■ **Task description**:
Find the number of lines below in which the word "minipage" appears, and write that number only.

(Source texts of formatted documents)
--- START ---

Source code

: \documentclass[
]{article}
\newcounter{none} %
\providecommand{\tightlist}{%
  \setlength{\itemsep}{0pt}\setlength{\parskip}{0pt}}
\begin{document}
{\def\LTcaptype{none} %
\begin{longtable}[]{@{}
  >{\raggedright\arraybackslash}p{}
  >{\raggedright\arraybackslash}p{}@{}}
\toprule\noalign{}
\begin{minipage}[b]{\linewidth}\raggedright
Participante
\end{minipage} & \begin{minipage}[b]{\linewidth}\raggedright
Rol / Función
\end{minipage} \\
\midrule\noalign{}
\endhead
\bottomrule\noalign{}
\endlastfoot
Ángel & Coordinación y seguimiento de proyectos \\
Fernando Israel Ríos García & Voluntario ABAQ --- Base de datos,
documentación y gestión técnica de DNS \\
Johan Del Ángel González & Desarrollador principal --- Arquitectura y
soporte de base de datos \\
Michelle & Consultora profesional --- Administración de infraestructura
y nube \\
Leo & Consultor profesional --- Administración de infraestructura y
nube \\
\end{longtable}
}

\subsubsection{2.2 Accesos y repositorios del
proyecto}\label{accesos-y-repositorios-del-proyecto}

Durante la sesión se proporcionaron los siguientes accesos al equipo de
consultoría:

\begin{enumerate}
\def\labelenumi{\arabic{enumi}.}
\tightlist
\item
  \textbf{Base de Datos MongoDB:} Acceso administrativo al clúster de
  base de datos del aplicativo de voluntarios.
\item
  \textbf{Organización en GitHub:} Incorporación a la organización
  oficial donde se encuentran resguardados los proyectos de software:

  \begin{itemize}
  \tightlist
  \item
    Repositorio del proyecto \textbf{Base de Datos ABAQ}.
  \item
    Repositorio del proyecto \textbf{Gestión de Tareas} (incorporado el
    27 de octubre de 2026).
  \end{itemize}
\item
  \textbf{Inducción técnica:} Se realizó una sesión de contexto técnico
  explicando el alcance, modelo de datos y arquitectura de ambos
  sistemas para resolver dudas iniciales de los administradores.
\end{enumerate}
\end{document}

--- END ---

■ **Solution to this exercise**:
3